Hands-On Practical: Finding Eigenvalues with NumPy

Solving the characteristic equation by hand provides valuable intuition but is impractical for the matrices encountered in machine learning. For computational efficiency, numerical libraries such as NumPy are essential for finding eigenvalues and eigenvectors.

Using numpy.linalg.eig

NumPy's linear algebra module, linalg, contains the function eig() which does exactly what we need. It takes a square matrix as input and returns two NumPy objects:

1. A 1D array containing the eigenvalues.
2. A 2D array where each column is the eigenvector corresponding to the eigenvalue at the same index in the first array.
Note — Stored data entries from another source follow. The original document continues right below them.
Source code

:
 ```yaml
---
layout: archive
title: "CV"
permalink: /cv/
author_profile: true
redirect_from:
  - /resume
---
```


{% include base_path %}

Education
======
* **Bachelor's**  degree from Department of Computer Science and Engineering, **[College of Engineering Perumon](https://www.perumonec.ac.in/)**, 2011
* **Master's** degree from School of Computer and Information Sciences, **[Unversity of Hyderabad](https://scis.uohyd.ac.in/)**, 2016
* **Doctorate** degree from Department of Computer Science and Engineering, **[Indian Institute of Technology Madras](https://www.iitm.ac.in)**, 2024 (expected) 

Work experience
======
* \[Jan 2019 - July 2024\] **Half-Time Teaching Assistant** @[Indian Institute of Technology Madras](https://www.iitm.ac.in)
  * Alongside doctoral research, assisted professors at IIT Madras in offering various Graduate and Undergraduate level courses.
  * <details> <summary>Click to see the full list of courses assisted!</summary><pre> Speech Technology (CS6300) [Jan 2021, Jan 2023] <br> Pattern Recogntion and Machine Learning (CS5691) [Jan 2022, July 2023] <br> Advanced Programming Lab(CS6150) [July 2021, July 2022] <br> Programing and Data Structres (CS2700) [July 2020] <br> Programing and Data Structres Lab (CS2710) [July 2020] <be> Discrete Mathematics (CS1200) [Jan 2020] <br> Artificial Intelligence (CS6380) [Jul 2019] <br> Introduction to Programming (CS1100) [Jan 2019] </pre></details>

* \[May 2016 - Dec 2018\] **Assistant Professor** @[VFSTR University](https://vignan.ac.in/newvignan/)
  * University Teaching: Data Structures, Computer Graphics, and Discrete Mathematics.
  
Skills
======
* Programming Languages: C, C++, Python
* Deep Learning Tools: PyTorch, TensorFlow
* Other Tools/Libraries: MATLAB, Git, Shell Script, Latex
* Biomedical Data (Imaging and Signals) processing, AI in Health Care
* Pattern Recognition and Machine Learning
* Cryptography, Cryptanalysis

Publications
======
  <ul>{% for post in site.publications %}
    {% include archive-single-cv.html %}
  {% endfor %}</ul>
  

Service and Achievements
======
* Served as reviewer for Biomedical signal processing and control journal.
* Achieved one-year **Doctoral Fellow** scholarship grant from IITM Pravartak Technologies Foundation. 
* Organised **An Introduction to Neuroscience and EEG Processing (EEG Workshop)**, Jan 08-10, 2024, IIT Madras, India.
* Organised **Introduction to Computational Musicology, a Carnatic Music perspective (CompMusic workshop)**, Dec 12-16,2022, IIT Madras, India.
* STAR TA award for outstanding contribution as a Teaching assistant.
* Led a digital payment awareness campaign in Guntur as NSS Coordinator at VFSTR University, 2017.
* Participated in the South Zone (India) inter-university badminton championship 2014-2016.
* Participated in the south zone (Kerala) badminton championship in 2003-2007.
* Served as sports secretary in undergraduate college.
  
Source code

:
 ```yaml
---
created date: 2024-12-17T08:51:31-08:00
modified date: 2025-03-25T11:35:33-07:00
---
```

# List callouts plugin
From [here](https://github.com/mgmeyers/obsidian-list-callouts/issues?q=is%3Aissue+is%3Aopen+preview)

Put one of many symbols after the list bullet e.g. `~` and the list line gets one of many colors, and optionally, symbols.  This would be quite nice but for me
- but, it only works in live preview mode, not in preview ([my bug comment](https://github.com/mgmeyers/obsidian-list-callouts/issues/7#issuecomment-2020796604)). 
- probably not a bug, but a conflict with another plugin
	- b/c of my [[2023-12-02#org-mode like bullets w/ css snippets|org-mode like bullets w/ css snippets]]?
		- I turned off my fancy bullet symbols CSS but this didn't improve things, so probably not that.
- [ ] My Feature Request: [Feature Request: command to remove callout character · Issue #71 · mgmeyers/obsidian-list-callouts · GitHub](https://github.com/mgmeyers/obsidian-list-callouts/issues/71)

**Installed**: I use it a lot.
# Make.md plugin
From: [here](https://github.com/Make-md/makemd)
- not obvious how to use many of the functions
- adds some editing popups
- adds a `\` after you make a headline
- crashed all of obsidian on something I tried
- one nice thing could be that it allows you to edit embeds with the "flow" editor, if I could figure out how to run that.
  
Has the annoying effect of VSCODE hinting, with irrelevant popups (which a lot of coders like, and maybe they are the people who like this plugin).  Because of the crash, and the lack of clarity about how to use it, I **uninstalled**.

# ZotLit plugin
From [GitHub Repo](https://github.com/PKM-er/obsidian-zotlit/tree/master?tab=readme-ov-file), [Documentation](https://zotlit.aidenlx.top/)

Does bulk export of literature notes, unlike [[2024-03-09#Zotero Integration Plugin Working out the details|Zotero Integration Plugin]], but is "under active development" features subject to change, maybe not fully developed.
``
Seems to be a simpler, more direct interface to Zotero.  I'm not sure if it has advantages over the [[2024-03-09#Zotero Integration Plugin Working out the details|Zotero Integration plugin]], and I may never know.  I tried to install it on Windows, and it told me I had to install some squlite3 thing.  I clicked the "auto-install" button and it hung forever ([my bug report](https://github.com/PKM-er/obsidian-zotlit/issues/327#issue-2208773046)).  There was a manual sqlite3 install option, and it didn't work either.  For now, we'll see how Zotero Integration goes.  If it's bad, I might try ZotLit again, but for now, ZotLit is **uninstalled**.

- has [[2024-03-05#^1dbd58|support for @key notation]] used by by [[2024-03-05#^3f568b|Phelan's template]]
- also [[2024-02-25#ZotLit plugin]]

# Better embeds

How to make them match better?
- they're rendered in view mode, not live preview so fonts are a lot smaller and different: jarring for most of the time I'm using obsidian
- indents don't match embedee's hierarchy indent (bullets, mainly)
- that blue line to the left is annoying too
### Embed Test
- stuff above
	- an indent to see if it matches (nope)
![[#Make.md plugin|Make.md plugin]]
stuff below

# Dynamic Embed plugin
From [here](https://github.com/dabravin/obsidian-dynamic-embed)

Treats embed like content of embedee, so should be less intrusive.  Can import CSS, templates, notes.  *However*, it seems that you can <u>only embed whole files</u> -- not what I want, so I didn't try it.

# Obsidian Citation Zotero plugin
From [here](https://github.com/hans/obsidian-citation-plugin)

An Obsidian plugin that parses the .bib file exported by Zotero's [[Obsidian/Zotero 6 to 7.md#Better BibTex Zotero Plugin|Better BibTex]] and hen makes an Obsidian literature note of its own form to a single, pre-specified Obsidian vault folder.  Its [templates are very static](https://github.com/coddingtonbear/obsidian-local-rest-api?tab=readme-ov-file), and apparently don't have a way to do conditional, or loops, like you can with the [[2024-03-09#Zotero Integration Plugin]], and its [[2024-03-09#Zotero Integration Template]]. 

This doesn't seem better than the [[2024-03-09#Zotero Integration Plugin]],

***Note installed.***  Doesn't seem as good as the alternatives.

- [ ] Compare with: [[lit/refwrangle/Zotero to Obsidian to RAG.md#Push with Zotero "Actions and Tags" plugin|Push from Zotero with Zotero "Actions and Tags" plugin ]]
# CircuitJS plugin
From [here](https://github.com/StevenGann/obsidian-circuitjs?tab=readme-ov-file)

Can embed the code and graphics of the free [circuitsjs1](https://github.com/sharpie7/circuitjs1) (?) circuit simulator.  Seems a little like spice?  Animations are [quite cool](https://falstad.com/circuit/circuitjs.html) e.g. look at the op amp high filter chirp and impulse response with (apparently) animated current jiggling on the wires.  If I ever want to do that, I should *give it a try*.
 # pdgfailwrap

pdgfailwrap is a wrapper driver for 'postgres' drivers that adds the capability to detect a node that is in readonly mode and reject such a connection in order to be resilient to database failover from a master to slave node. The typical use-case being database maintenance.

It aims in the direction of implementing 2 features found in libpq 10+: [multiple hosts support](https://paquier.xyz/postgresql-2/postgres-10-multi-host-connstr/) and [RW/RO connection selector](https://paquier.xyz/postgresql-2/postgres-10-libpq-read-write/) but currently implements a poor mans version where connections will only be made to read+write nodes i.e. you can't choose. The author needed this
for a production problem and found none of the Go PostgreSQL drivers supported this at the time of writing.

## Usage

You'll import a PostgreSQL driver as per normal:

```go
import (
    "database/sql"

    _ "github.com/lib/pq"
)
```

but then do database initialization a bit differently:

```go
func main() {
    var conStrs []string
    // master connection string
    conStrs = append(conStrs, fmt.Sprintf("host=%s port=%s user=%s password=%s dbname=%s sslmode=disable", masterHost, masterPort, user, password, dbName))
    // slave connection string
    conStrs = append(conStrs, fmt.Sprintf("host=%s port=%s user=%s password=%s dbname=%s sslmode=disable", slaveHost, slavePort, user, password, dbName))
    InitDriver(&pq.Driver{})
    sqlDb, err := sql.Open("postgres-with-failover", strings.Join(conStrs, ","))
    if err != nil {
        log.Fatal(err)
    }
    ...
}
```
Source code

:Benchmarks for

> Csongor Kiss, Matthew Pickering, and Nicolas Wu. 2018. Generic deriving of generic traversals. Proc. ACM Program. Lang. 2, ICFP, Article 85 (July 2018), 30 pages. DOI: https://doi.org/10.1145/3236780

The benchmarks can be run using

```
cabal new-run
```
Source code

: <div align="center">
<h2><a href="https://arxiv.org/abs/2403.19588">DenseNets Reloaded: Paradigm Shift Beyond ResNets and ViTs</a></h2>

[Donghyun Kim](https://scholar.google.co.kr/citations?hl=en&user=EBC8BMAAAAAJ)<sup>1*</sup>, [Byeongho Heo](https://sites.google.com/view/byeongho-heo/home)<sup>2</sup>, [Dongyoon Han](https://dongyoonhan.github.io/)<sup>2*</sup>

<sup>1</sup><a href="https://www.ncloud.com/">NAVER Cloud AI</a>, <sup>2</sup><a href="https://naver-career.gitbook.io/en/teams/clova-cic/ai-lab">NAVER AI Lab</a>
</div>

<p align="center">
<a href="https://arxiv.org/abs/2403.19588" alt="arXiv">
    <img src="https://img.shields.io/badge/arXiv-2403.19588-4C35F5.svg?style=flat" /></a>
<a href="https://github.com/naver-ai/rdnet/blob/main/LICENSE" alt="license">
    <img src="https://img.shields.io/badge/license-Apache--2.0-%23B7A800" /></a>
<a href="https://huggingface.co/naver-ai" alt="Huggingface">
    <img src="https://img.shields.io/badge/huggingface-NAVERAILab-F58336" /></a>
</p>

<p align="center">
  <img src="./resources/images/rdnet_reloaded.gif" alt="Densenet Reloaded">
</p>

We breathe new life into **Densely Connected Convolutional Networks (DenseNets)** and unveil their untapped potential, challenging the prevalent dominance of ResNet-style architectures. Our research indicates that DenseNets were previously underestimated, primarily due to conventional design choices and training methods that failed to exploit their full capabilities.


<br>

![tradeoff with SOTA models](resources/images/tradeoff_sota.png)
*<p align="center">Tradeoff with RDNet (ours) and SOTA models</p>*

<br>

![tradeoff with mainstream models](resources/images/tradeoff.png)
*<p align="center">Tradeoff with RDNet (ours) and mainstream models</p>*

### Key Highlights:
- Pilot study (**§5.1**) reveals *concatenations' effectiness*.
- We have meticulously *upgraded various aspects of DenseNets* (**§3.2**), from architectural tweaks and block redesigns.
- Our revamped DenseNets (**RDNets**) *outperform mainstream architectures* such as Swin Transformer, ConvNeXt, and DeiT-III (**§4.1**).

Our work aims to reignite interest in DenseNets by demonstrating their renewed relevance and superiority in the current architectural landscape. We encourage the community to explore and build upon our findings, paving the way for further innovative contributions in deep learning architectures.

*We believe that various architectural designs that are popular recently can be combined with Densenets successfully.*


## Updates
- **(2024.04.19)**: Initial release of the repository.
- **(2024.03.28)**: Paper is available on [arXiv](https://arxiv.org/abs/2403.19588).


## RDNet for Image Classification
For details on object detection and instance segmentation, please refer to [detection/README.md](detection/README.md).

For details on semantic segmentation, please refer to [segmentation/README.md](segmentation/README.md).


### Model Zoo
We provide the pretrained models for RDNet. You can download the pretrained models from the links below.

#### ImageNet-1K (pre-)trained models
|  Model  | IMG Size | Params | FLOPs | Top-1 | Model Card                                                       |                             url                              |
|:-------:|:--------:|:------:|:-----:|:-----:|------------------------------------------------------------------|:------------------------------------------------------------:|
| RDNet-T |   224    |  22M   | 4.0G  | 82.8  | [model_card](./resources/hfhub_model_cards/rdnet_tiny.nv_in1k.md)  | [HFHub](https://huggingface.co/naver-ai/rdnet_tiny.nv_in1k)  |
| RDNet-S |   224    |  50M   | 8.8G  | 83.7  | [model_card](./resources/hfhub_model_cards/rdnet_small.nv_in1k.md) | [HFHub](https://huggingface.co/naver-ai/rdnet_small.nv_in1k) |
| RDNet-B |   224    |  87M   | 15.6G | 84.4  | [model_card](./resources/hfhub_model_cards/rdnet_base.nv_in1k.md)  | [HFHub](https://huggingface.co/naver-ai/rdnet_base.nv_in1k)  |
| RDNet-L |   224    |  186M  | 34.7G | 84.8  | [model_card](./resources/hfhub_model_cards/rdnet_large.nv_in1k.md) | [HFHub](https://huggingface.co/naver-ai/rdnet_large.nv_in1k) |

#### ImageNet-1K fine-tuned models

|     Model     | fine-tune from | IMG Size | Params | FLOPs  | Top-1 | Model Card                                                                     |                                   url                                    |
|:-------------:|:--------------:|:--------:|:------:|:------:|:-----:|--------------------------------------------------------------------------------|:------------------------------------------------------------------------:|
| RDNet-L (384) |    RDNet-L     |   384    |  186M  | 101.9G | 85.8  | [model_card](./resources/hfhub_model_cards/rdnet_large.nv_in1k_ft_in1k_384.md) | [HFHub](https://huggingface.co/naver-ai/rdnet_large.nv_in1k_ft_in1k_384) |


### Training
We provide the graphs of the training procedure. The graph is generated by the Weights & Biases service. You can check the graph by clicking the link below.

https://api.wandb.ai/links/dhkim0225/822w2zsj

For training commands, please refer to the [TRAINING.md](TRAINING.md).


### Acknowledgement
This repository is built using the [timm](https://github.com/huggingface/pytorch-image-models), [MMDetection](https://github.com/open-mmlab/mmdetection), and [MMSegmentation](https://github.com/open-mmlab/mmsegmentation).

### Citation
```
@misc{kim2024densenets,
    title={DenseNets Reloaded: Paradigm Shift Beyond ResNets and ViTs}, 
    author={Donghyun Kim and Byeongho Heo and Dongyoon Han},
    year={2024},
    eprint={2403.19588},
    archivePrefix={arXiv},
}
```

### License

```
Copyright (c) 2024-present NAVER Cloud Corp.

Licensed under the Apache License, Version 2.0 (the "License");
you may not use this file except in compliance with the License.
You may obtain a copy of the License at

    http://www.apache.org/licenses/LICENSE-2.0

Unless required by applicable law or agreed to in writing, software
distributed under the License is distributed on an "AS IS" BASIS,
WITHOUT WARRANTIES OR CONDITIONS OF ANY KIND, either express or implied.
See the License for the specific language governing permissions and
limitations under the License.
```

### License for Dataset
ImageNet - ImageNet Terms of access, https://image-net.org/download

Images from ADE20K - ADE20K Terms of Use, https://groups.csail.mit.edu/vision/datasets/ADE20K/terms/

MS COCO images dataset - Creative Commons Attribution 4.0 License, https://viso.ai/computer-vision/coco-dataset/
Let's start with a simple 2x2 matrix. Consider the transformation matrix $A$:

$$A = \begin{pmatrix} 4 & -2 \\ 1 & 1 \end{pmatrix}$$

Now, let's use NumPy to find its eigenvalues and eigenvectors.

import numpy as np

# Define our square matrix
A = np.array([[4, -2],
              [1,  1]])

# Compute the eigenvalues and eigenvectors
eigenvalues, eigenvectors = np.linalg.eig(A)

print("Eigenvalues:")
print(eigenvalues)

print("\nEigenvectors (each column is an eigenvector):")
print(eigenvectors)

Running this code produces the following output:

Eigenvalues:
[3. 2.]

Eigenvectors (each column is an eigenvector):
[[0.89442719 0.70710678]
 [0.4472136  0.70710678]]

From this result, we can identify our eigenvalue-eigenvector pairs:

• The first eigenvalue is $\lambda_1 = 3$, with a corresponding eigenvector $v_1 = \begin{pmatrix} 0.894 \\ 0.447 \end{pmatrix}$.
• The second eigenvalue is $\lambda_2 = 2$, with a corresponding eigenvector $v_2 = \begin{pmatrix} 0.707 \\ 0.707 \end{pmatrix}$.

Notice that the eigenvectors returned by NumPy are unit vectors, meaning their length (L2 norm) is 1. This is a standard convention in numerical libraries, as the direction of an eigenvector is what matters, not its magnitude.

Verifying the Eigen-Equation

To solidify our results, we can check if they satisfy the defining equation $Av = \lambda v$. Let's test this for our first eigenvalue, $\lambda_1 = 3$, and its eigenvector, $v_1$.

First, we isolate the eigenvector from our eigenvectors matrix. Remember that it's the first column.

# Isolate the first eigenvalue and eigenvector
lambda1 = eigenvalues[0]
v1 = eigenvectors[:, 0] # First column

print("Lambda 1:", lambda1)
print("Vector 1:", v1)

Now, let's compute both sides of the equation.

# Left side of the equation: A @ v1
left_side = A @ v1

# Right side of the equation: lambda1 * v1
right_side = lambda1 * v1

print("\nA @ v1 =", left_side)
print("lambda1 * v1 =", right_side)

The output will be:

A @ v1 = [2.68328157 1.34164079]
lambda1 * v1 = [2.68328157 1.34164079]

The two results are identical, confirming that we have found a valid eigenvalue and eigenvector pair. You can perform the same check for the second pair ($\lambda_2=2$ and $v_2$) to further validate the results.

A Geometric View of Eigenvectors

We can visualize this relationship to better understand what "unchanged direction" means. The following plot shows the original eigenvector $v_1$ (in blue) and the transformed vector $A v_1$ (in orange).

The original eigenvector $v_1$ and the vector resulting from the transformation $A v_1$. Both vectors lie on the exact same line extending from the origin. The transformation only scaled the vector by a factor of its eigenvalue ($\lambda_1 = 3$).

As the plot shows, applying matrix $A$ to its eigenvector $v_1$ did not rotate it. It simply stretched it, pointing it in the same direction. The length of the new vector is three times the length of the original, which corresponds exactly to the eigenvalue $\lambda_1 = 3$. This is the geometric meaning of the eigen-equation in action.

This ability to compute the primary axes of a linear transformation is a powerful tool. In the final chapter, we will see how this process forms the backbone of Principal Component Analysis (PCA), a widely used technique for dimensionality reduction in machine learning.